_RECORDS FOR THE EXERCISE:_
....
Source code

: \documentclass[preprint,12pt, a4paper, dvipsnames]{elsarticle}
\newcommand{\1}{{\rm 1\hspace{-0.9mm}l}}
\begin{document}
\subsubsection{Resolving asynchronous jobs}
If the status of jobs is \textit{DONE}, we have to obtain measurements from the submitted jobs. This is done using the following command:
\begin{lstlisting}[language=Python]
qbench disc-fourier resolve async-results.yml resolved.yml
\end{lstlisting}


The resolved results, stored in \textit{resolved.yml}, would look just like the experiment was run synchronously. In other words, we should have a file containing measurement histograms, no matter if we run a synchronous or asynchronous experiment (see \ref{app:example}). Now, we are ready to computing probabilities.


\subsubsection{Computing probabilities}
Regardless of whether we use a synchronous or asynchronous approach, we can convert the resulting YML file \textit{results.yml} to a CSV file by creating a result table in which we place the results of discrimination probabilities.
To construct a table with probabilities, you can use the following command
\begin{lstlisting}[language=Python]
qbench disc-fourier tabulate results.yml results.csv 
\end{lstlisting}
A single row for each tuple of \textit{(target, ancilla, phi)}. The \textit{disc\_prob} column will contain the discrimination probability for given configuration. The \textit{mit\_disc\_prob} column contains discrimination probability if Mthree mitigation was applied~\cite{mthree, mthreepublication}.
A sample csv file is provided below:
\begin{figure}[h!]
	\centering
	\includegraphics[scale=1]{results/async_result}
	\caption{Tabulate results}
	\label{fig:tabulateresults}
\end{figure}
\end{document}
....
_DIRECTIONS:_
In the records above, how many lines hold the string "jobs"? Give the number only.

_RESULT BELOW:_
2